There were 707 individual formal complaints, mostly about misleading ads, social responsibility and taste and decency.
A series of ads for I Love Ugly's range of men's jewellery topped the list, with 26 complaints. The ASA took no action, however, after I Love Ugly apologised and withdrew the advertisements.
Twenty-two complaints about a billboard advertisement that "featured a man on a scissor lift pasting up the image of a topless woman" were upheld, with the ASA finding it exploitative and objectifying women.
A Toyota Hilux ad featuring animals killed by a hunter attracted 13 complaints after it screened immediately following a documentary about animal cruelty. The advertiser apologised and withdrew the ad.
Not every ad that made the top 10 was deemed unacceptable, though. A Schick ad featuring women trimming bushes with razors and scissors garnered eight complaints, but the ASA said there was nothing wrong with it because "bikini trimming was a personal choice and there was nothing in the advertisement that objectified the women".
(Advertising Standards Authority)
Concerns about New Zealand Pork's 'Mum's Night Off' campaign were also brushed off, as were six complaints that a little girl in a Hyundai ad was being "disrespectful to adults".
Hell Pizza lived up to its reputation with two ads in the 10 most-unwanted. One featured a "very realistic" shot of a man's head exploding, which the ASA deemed "grotesque, violent and likely to cause serious offence". The other featured a lamb being eaten alive, which the ASA said was OK because of its "hyperbole and dark humour".
Similar complaints were lodged against an ad for Stihl chainsaws, in which a man decided to leave a lamb to die in a burning farmhouse.
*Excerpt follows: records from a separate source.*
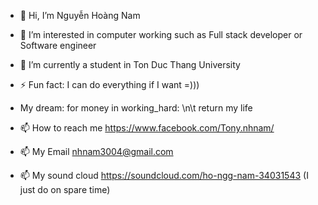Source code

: - 👋 Hi, I’m Nguyễn Hoàng Nam
- 👀 I’m interested in computer working such as Full stack developer or Software engineer
- 🌱 I’m currently a student in Ton Duc Thang University
- ⚡ Fun fact: I can do everything if I want =)))
- My dream: for money in working_hard: \n\t return my life

- 📫 How to reach me https://www.facebook.com/Tony.nhnam/
- 📫 My Email nhnam3004@gmail.com
- 📫 My sound cloud https://soundcloud.com/ho-ngg-nam-34031543 (I just do on spare time)




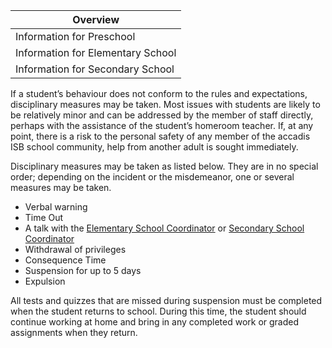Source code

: | Overview |
| --- |
| Information for Preschool | no |
| Information for Elementary School | yes |
| Information for Secondary School | yes |

If a student’s behaviour does not conform to the rules and expectations, disciplinary measures may be taken. Most issues with students are likely to be relatively minor and can be addressed by the member of staff directly, perhaps with the assistance of the student’s homeroom teacher. If, at any point, there is a risk to the personal safety of any member of the accadis ISB school community, help from another adult is sought immediately.

Disciplinary measures may be taken as listed below. They are in no special order; depending on the incident or the misdemeanor, one or several measures may be taken.

-   Verbal warning
-   Time Out
-   A talk with the [Elementary School Coordinator](/ISB-Eltern-wiki/en/Role:Elementary_School_Coordinator "Role:Elementary School Coordinator") or [Secondary School Coordinator](/ISB-Eltern-wiki/en/Role:Secondary_School_Coordinator "Role:Secondary School Coordinator")
-   Withdrawal of privileges
-   Consequence Time
-   Suspension for up to 5 days
-   Expulsion

All tests and quizzes that are missed during suspension must be completed when the student returns to school. During this time, the student should continue working at home and bring in any completed work or graded assignments when they return.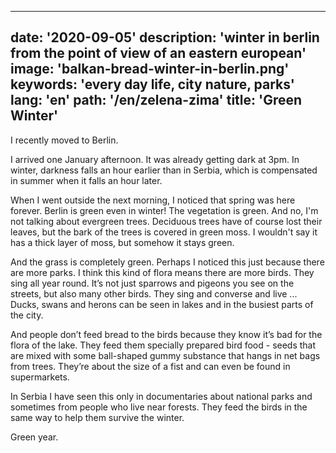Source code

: ---
date: '2020-09-05'
description: 'winter in berlin from the point of view of an eastern european'
image: 'balkan-bread-winter-in-berlin.png'
keywords: 'every day life, city nature, parks'
lang: 'en'
path: '/en/zelena-zima'
title: 'Green Winter'
------
I recently moved to Berlin.

I arrived one January afternoon. It was already getting dark at 3pm. In winter, darkness falls an hour earlier than in Serbia, which is compensated in summer when it falls an hour later.

When I went outside the next morning, I noticed that spring was here forever. Berlin is green even in winter! The vegetation is green. And no, I'm not talking about evergreen trees.
Deciduous trees have of course lost their leaves, but the bark of the trees is covered in green moss. I wouldn't say it has a thick layer of moss, but somehow it stays green.

And the grass is completely green. Perhaps I noticed this just because there are more parks.
I think this kind of flora means there are more birds. They sing all year round. It’s not just sparrows and pigeons you see on the streets, but also many other birds. They sing and converse and live ... Ducks, swans and herons can be seen in lakes and in the busiest parts of the city.

And people don’t feed bread to the birds because they know it’s bad for the flora of the lake. They feed them specially prepared bird food - seeds that are mixed with some ball-shaped gummy substance that hangs in net bags from trees. They’re about the size of a fist and can even be found in supermarkets.

In Serbia I have seen this only in documentaries about national parks and sometimes from people who live near forests. They feed the birds in the same way to help them survive the winter.

Green year.
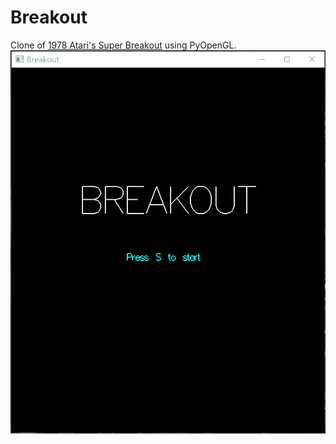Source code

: # Breakout
Clone of [1978 Atari's Super Breakout](https://www.youtube.com/watch?v=bKUfGVC3QDA) using PyOpenGL.
<br/> ![](/GIFs/BREAKOUT.gif) <br/>
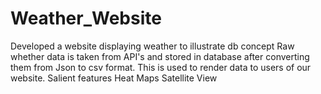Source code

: # Weather_Website
Developed a website displaying weather to illustrate db concept
Raw whether data is taken from  API's and stored in database after converting them from Json to csv format.
This is used to render data to users of our website.
Salient features
Heat Maps
Satellite View



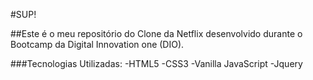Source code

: #SUP!

##Este é o meu repositório do Clone da Netflix desenvolvido durante o Bootcamp da Digital Innovation one (DIO).

###Tecnologias Utilizadas:
-HTML5
-CSS3
-Vanilla JavaScript
-Jquery
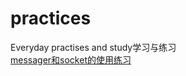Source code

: # practices
Everyday practises and study学习与练习  
[messager和socket的使用练习](https://github.com/dijiubuzhan/SocketTest.git)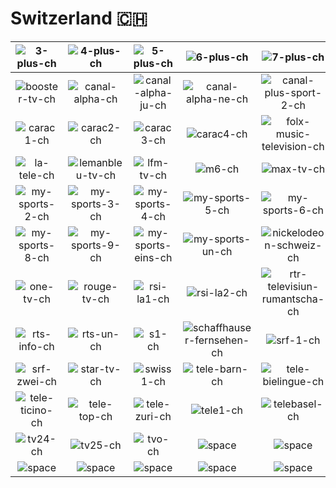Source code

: # Switzerland 🇨🇭

| ![3-plus-ch] | ![4-plus-ch] | ![5-plus-ch] | ![6-plus-ch] | ![7-plus-ch] | ![be-curious-tv-ch] |
|:---:|:---:|:---:|:---:|:---:|:---:|
| ![booster-tv-ch] | ![canal-alpha-ch] | ![canal-alpha-ju-ch] | ![canal-alpha-ne-ch] | ![canal-plus-sport-2-ch] | ![canal9-ch] |
| ![carac1-ch] | ![carac2-ch] | ![carac3-ch] | ![carac4-ch] | ![folx-music-television-ch] | ![grand-geneve-tv-ch] |
| ![la-tele-ch] | ![lemanbleu-tv-ch] | ![lfm-tv-ch] | ![m6-ch] | ![max-tv-ch] | ![my-sports-10-ch] |
| ![my-sports-2-ch] | ![my-sports-3-ch] | ![my-sports-4-ch] | ![my-sports-5-ch] | ![my-sports-6-ch] | ![my-sports-7-ch] |
| ![my-sports-8-ch] | ![my-sports-9-ch] | ![my-sports-eins-ch] | ![my-sports-un-ch] | ![nickelodeon-schweiz-ch] | ![nrtv-ch] |
| ![one-tv-ch] | ![rouge-tv-ch] | ![rsi-la1-ch] | ![rsi-la2-ch] | ![rtr-televisiun-rumantscha-ch] | ![rts-deux-ch] |
| ![rts-info-ch] | ![rts-un-ch] | ![s1-ch] | ![schaffhauser-fernsehen-ch] | ![srf-1-ch] | ![srf-info-ch] |
| ![srf-zwei-ch] | ![star-tv-ch] | ![swiss1-ch] | ![tele-barn-ch] | ![tele-bielingue-ch] | ![tele-m1-ch] |
| ![tele-ticino-ch] | ![tele-top-ch] | ![tele-zuri-ch] | ![tele1-ch] | ![telebasel-ch] | ![tv-sudostschweiz-ch] |
| ![tv24-ch] | ![tv25-ch] | ![tvo-ch] | ![space] | ![space] | ![space] |
| ![space]| ![space]| ![space]| ![space]| ![space]| ![space]|


[3-plus-ch]:3-plus-ch.png
[4-plus-ch]:4-plus-ch.png
[5-plus-ch]:5-plus-ch.png
[6-plus-ch]:6-plus-ch.png
[7-plus-ch]:7-plus-ch.png
[be-curious-tv-ch]:be-curious-tv-ch.png
[booster-tv-ch]:booster-tv-ch.png
[canal-alpha-ch]:canal-alpha-ch.png
[canal-alpha-ju-ch]:canal-alpha-ju-ch.png
[canal-alpha-ne-ch]:canal-alpha-ne-ch.png
[canal-plus-sport-2-ch]:canal-plus-sport-2-ch.png
[canal9-ch]:canal9-ch.png
[carac1-ch]:carac1-ch.png
[carac2-ch]:carac2-ch.png
[carac3-ch]:carac3-ch.png
[carac4-ch]:carac4-ch.png
[folx-music-television-ch]:folx-music-television-ch.png
[grand-geneve-tv-ch]:grand-geneve-tv-ch.png
[la-tele-ch]:la-tele-ch.png
[lemanbleu-tv-ch]:lemanbleu-tv-ch.png
[lfm-tv-ch]:lfm-tv-ch.png
[m6-ch]:m6-ch.png
[max-tv-ch]:max-tv-ch.png
[my-sports-10-ch]:my-sports-10-ch.png
[my-sports-2-ch]:my-sports-2-ch.png
[my-sports-3-ch]:my-sports-3-ch.png
[my-sports-4-ch]:my-sports-4-ch.png
[my-sports-5-ch]:my-sports-5-ch.png
[my-sports-6-ch]:my-sports-6-ch.png
[my-sports-7-ch]:my-sports-7-ch.png
[my-sports-8-ch]:my-sports-8-ch.png
[my-sports-9-ch]:my-sports-9-ch.png
[my-sports-eins-ch]:my-sports-eins-ch.png
[my-sports-un-ch]:my-sports-un-ch.png
[nickelodeon-schweiz-ch]:nickelodeon-schweiz-ch.png
[nrtv-ch]:nrtv-ch.png
[one-tv-ch]:one-tv-ch.png
[rouge-tv-ch]:rouge-tv-ch.png
[rsi-la1-ch]:rsi-la1-ch.png
[rsi-la2-ch]:rsi-la2-ch.png
[rtr-televisiun-rumantscha-ch]:rtr-televisiun-rumantscha-ch.png
[rts-deux-ch]:rts-deux-ch.png
[rts-info-ch]:rts-info-ch.png
[rts-un-ch]:rts-un-ch.png
[s1-ch]:s1-ch.png
[schaffhauser-fernsehen-ch]:schaffhauser-fernsehen-ch.png
[srf-1-ch]:srf-1-ch.png
[srf-info-ch]:srf-info-ch.png
[srf-zwei-ch]:srf-zwei-ch.png
[star-tv-ch]:star-tv-ch.png
[swiss1-ch]:swiss1-ch.png
[tele-barn-ch]:tele-barn-ch.png
[tele-bielingue-ch]:tele-bielingue-ch.png
[tele-m1-ch]:tele-m1-ch.png
[tele-ticino-ch]:tele-ticino-ch.png
[tele-top-ch]:tele-top-ch.png
[tele-zuri-ch]:tele-zuri-ch.png
[tele1-ch]:tele1-ch.png
[telebasel-ch]:telebasel-ch.png
[tv-sudostschweiz-ch]:tv-sudostschweiz-ch.png
[tv24-ch]:tv24-ch.png
[tv25-ch]:tv25-ch.png
[tvo-ch]:tvo-ch.png

[space]:../../misc/space-1500.png

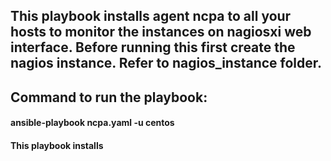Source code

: ## This playbook installs agent ncpa to all your hosts to monitor the instances on nagiosxi web interface. Before running this first create the nagios instance. Refer to nagios_instance folder. 

## Command to run the playbook:

#### ansible-playbook ncpa.yaml -u centos

#### This playbook installs
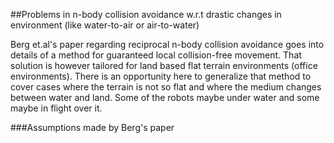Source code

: ##Problems in n-body collision avoidance w.r.t drastic changes in environment (like water-to-air or air-to-water)

Berg et.al's paper regarding reciprocal n-body collision avoidance goes into details of a method for guaranteed local collision-free movement. That solution is however tailored for land based flat terrain environments (office environments). There is an opportunity here to generalize that method to cover cases where the terrain is not so flat and where the medium changes between water and land. Some of the robots maybe under water and some maybe in flight over it.

###Assumptions made by Berg's paper
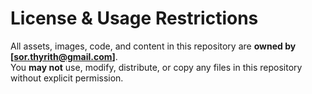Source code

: # License & Usage Restrictions
All assets, images, code, and content in this repository are **owned by [sor.thyrith@gmail.com]**.  
You **may not** use, modify, distribute, or copy any files in this repository without explicit permission.
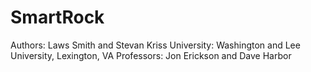 # SmartRock
Authors: Laws Smith and Stevan Kriss
University: Washington and Lee University, Lexington, VA
Professors: Jon Erickson and Dave Harbor

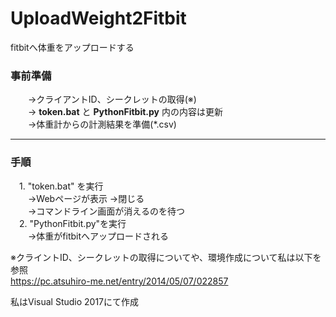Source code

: # UploadWeight2Fitbit
fitbitへ体重をアップロードする

### 事前準備 ###
 　　→クライアントID、シークレットの取得(※)  
   　　→ **token.bat** と **PythonFitbit.py** 内の内容は更新  
 　　→体重計からの計測結果を準備(*.csv)  

------
### 手順 ###
　1. "token.bat" を実行  
　　→Webページが表示 →閉じる  
　　→コマンドライン画面が消えるのを待つ  
　2. "PythonFitbit.py"を実行  
　　→体重がfitbitへアップロードされる  

※クライントID、シークレットの取得についてや、環境作成について私は以下を参照  
https://pc.atsuhiro-me.net/entry/2014/05/07/022857

私はVisual Studio 2017にて作成
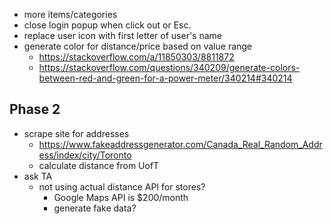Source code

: - more items/categories
- close login popup when click out or Esc.
- replace user icon with first letter of user's name
- generate color for distance/price based on value range
  - https://stackoverflow.com/a/11850303/8811872
  - https://stackoverflow.com/questions/340209/generate-colors-between-red-and-green-for-a-power-meter/340214#340214
 
## Phase 2
- scrape site for addresses
  - https://www.fakeaddressgenerator.com/Canada_Real_Random_Address/index/city/Toronto
  - calculate distance from UofT
- ask TA
  - not using actual distance API for stores?
    - Google Maps API is $200/month
    - generate fake data?

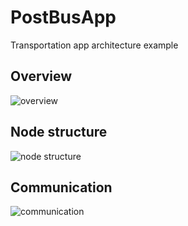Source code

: # PostBusApp #
Transportation app architecture example

## Overview ##

![overview](https://lh4.googleusercontent.com/UOGnXkI76ku4iq-lkSh4FbFwQZfXaOSLQERGd53akoBgReytU9g3uG00BL15nO4_XSap39p4yG5hDOVmDOPi=w1807-h799-rw)

## Node structure ##
![node structure](https://lh5.googleusercontent.com/_ccoEy0XYs09wVAq4cKBbroZdH9bJrNBsz00eP8YEe4BpJfMDM-UCj-MYHFVlWvr_V9l_DdYvj9HcFm0KK0L=w1807-h799-rw)

## Communication ##
![communication](https://lh6.googleusercontent.com/MkH7Tya9Q4nmmGAWtW9yAclLTLhxubUwkBvxsiZP6kQVs_O48XceIwyY_KtAkLvflyK76YdBkl7cbbRWqvrz=w1807-h799-rw)
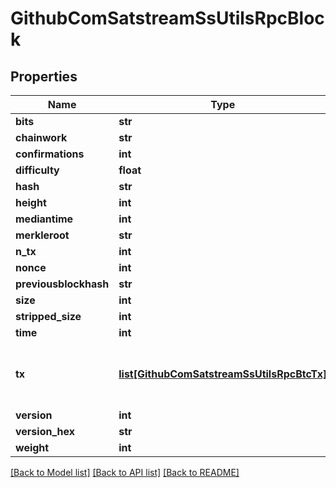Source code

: # GithubComSatstreamSsUtilsRpcBlock

## Properties
Name | Type | Description | Notes
------------ | ------------- | ------------- | -------------
**bits** | **str** |  | [optional] 
**chainwork** | **str** |  | [optional] 
**confirmations** | **int** |  | [optional] 
**difficulty** | **float** |  | [optional] 
**hash** | **str** |  | [optional] 
**height** | **int** |  | [optional] 
**mediantime** | **int** |  | [optional] 
**merkleroot** | **str** |  | [optional] 
**n_tx** | **int** |  | [optional] 
**nonce** | **int** |  | [optional] 
**previousblockhash** | **str** |  | [optional] 
**size** | **int** |  | [optional] 
**stripped_size** | **int** |  | [optional] 
**time** | **int** |  | [optional] 
**tx** | [**list[GithubComSatstreamSsUtilsRpcBtcTx]**](GithubComSatstreamSsUtilsRpcBtcTx.md) | Txns will be stored in a separate collection in the DB | [optional] 
**version** | **int** |  | [optional] 
**version_hex** | **str** |  | [optional] 
**weight** | **int** |  | [optional] 

[[Back to Model list]](../README.md#documentation-for-models) [[Back to API list]](../README.md#documentation-for-api-endpoints) [[Back to README]](../README.md)


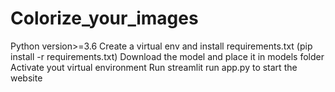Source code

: # Colorize_your_images


Python version>=3.6
Create a virtual env and install requirements.txt (pip install -r requirements.txt)
Download the model and place it in models folder
Activate yout virtual environment
Run streamlit run app.py to start the website
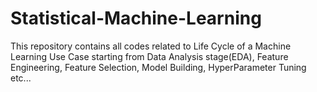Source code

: # Statistical-Machine-Learning
This repository contains all codes related to Life Cycle of a Machine Learning Use Case starting from Data Analysis stage(EDA), Feature Engineering, Feature Selection, Model Building, HyperParameter Tuning etc...
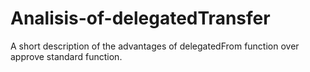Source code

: # Analisis-of-delegatedTransfer
A short description of the advantages of delegatedFrom function over approve standard function.
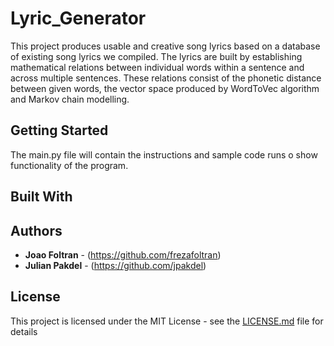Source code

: # Lyric_Generator

This project produces usable and creative song lyrics based on a database of existing song lyrics we compiled. The lyrics are built by establishing mathematical relations between individual words within a sentence and across multiple sentences. These relations consist of the phonetic distance between given words, the vector space produced by WordToVec algorithm and Markov chain modelling.  

## Getting Started

The main.py file will contain the instructions and sample code runs o show functionality of the program.

## Built With


## Authors

* **Joao Foltran** - (https://github.com/frezafoltran)
* **Julian Pakdel** - (https://github.com/jpakdel)


## License

This project is licensed under the MIT License - see the [LICENSE.md](LICENSE.md) file for details


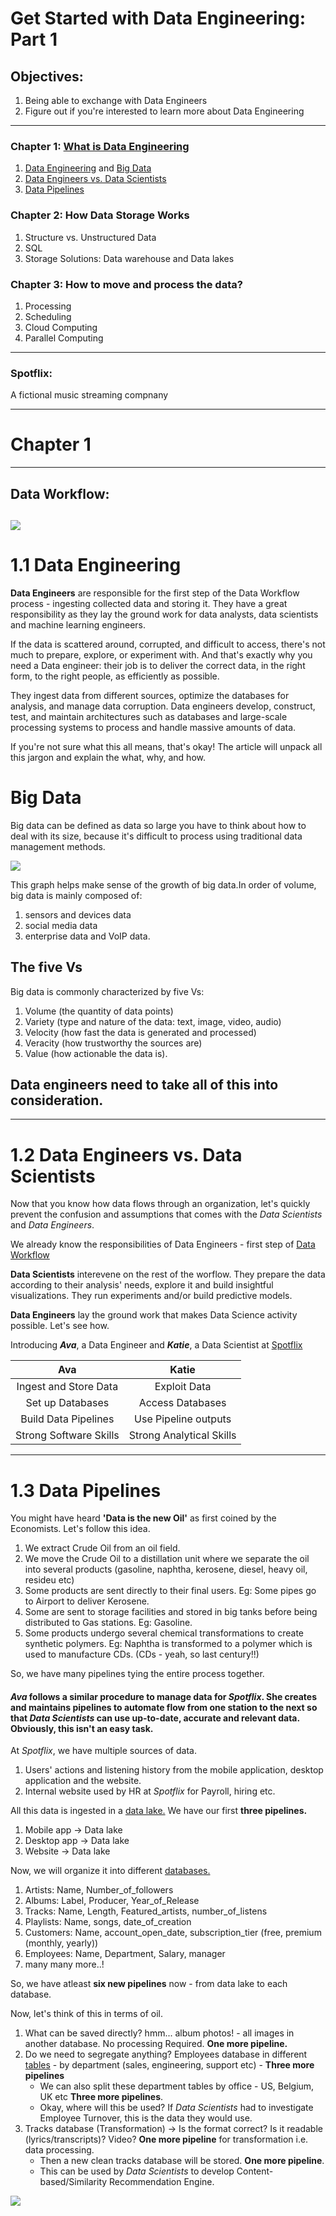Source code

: # Get Started with Data Engineering: Part 1
## Objectives:
1. Being able to exchange with Data Engineers
2. Figure out if you're interested to learn more about Data Engineering
------------------------
### Chapter 1: [What is Data Engineering](#Chapter-1)
1. [Data Engineering](#11-Data-Engineering) and [Big Data](#Big-Data)
2. [Data Engineers vs. Data Scientists](#12-Data-Engineers-vs-Data-Scientists)
3. [Data Pipelines](#13-Data-Pipelines)
### Chapter 2: How Data Storage Works
1. Structure vs. Unstructured Data
2. SQL
3. Storage Solutions: Data warehouse and Data lakes
### Chapter 3: How to move and process the data?
1. Processing
2. Scheduling
3. Cloud Computing
4. Parallel Computing
----------------------
### Spotflix:

A fictional music streaming compnany

-----------------

# Chapter 1

----------------
## Data Workflow:
![](https://github.com/Harsha2409/data-engineering-part1-blog/blob/main/workflow.PNG)
--------------------
# 1.1 Data Engineering

**Data Engineers** are responsible for the first step of the Data Workflow process - ingesting collected data and storing it. They have a great responsibility as they lay the ground work for data analysts, data scientists and machine learning engineers.

If the data is scattered around, corrupted, and difficult to access, there's not much to prepare, explore, or experiment with. And that's exactly why you need a Data engineer: their job is to deliver the correct data, in the right form, to the right people, as efficiently as possible.

They ingest data from different sources, optimize the databases for analysis, and manage data corruption. Data engineers develop, construct, test, and maintain architectures such as databases and large-scale processing systems to process and handle massive amounts of data.

If you're not sure what this all means, that's okay! The article will unpack all this jargon and explain the what, why, and how.

# Big Data
Big data can be defined as data so large you have to think about how to deal with its size, because it's difficult to process using traditional data management methods.

![](https://github.com/Harsha2409/data-engineering-part1-blog/blob/main/big-data-graph.PNG)

This graph helps make sense of the growth of big data.In order of volume, big data is mainly composed of:
1. sensors and devices data
2. social media data
3. enterprise data and VoIP data.

## The five Vs
Big data is commonly characterized by five Vs:
1. Volume (the quantity of data points)
2. Variety (type and nature of the data: text, image, video, audio)
3. Velocity (how fast the data is generated and processed)
4. Veracity (how trustworthy the sources are)
5. Value (how actionable the data is).

## Data engineers need to take all of this into consideration.

----------------------

# 1.2 Data Engineers vs. Data Scientists

Now that you know how data flows through an organization, let's quickly prevent the confusion and assumptions that comes with the *Data Scientists* and *Data Engineers*.

We already know the responsibilities of Data Engineers - first step of [Data Workflow](#Data-Workflow)

**Data Scientists** interevene on the rest of the worflow. They prepare the data according to their analysis' needs, explore it and build insightful visualizations. They run experiments and/or build predictive models.

**Data Engineers** lay the ground work that makes Data Science activity possible. Let's see how.

Introducing ***Ava***, a Data Engineer  and ***Katie***, a Data Scientist at [Spotflix](#Spotflix)

|Ava|Katie|
|:---:|:---:|
|Ingest and Store Data|Exploit Data|
|Set up Databases|Access Databases|
|Build Data Pipelines|Use Pipeline outputs|
|Strong Software Skills|Strong Analytical Skills|

---------------------

# 1.3 Data Pipelines

You might have heard **'Data is the new Oil'** as first coined by the Economists. Let's follow this idea.

1. We extract Crude Oil from an oil field.
2. We move the Crude Oil to a distillation unit where we separate the oil into several products (gasoline, naphtha, kerosene, diesel, heavy oil, resideu etc)
3. Some products are sent directly to their final users. Eg: Some pipes go to Airport to deliver Kerosene.
4. Some are sent to storage facilities and stored in big tanks before being distributed to Gas stations. Eg: Gasoline.
5. Some products undergo several chemical transformations to create synthetic polymers. Eg: Naphtha is transformed to a polymer which is used to manufacture CDs. (CDs - yeah, so last century!!)

So, we have many pipelines tying the entire process together.

#### *Ava* follows a similar procedure to manage data for *Spotflix*. She creates and maintains **pipelines** to automate flow from one station to the next so that *Data Scientists* can use up-to-date, accurate and relevant data. Obviously, this isn't an easy task.

At *Spotflix*, we have multiple sources of data.
1. Users' actions and listening history from the mobile application, desktop application and the website.
2. Internal website used by HR at *Spotflix* for Payroll, hiring etc.

All this data is ingested in a [data lake.](#) We have our first **three pipelines.**
1. Mobile app -> Data lake
2. Desktop app -> Data lake
3. Website -> Data lake

Now, we will organize it into different [databases.](#)
1. Artists: Name, Number_of_followers
2. Albums: Label, Producer, Year_of_Release
3. Tracks: Name, Length, Featured_artists, number_of_listens
4. Playlists: Name, songs, date_of_creation
5. Customers: Name, account_open_date, subscription_tier (free, premium (monthly, yearly))
6. Employees: Name, Department, Salary, manager
7. many many more..!

So, we have atleast **six new pipelines** now - from data lake to each database.

Now, let's think of this in terms of oil.

1. What can be saved directly? hmm... album photos! - all images in another database. No processing Required. **One more pipeline.**
2. Do we need to segregate anything? Employees database in different [tables](#) - by department (sales, engineering, support etc) - **Three more pipelines**
    * We can also split these department tables by office - US, Belgium, UK etc **Three more pipelines**. 
    * Okay, where will this be used? If *Data Scientists* had to investigate Employee Turnover, this is the data they would use.
3. Tracks database (Transformation)  -> Is the format correct? Is it readable (lyrics/transcripts)? Video? **One more pipeline** for transformation i.e. data processing.
      * Then a new clean tracks database will be stored. **One more pipeline**.
      * This can be used by *Data Scientists* to develop Content-based/Similarity Recommendation Engine.

![](https://github.com/Harsha2409/data-engineering-part1-blog/blob/main/pipelines.PNG)
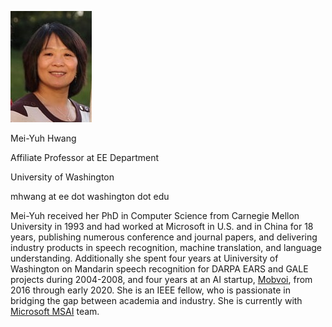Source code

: ![Hwang](datou.jpg)

Mei-Yuh Hwang

Affiliate Professor at EE Department

University of Washington

mhwang at ee dot washington dot edu


 Mei-Yuh received her PhD in Computer Science from Carnegie Mellon
University in 1993 and had worked at Microsoft in U.S. and in China
for 18 years, publishing numerous conference and journal papers,
  and delivering industry products in speech recognition, machine
  translation, and language understanding. Additionally she spent four years at Uiniversity of Washington on Mandarin speech recognition for DARPA EARS and GALE projects
during 2004-2008, and four years at an AI startup, [Mobvoi](http://www.mobvoi.com), from 2016 through early 2020.
She is an IEEE fellow,
who is passionate in bridging the gap between academia and
industry. She is currently with [Microsoft MSAI](https://www.microsoft.com/en-us/research/people/mehwang/) team.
The ASA said it was "fantastical and humorous in nature and was therefore unlikely to cause serious or widespread offence to most people".
Five people also complained about anti-speeding ads, saying they depicted bad drivers in a "negative light".
"As the definition of an advertisement continues to broaden and the platforms for advertising increase, we expect another challenging year ahead in 2016," says ASA chief executive Hilary Souter.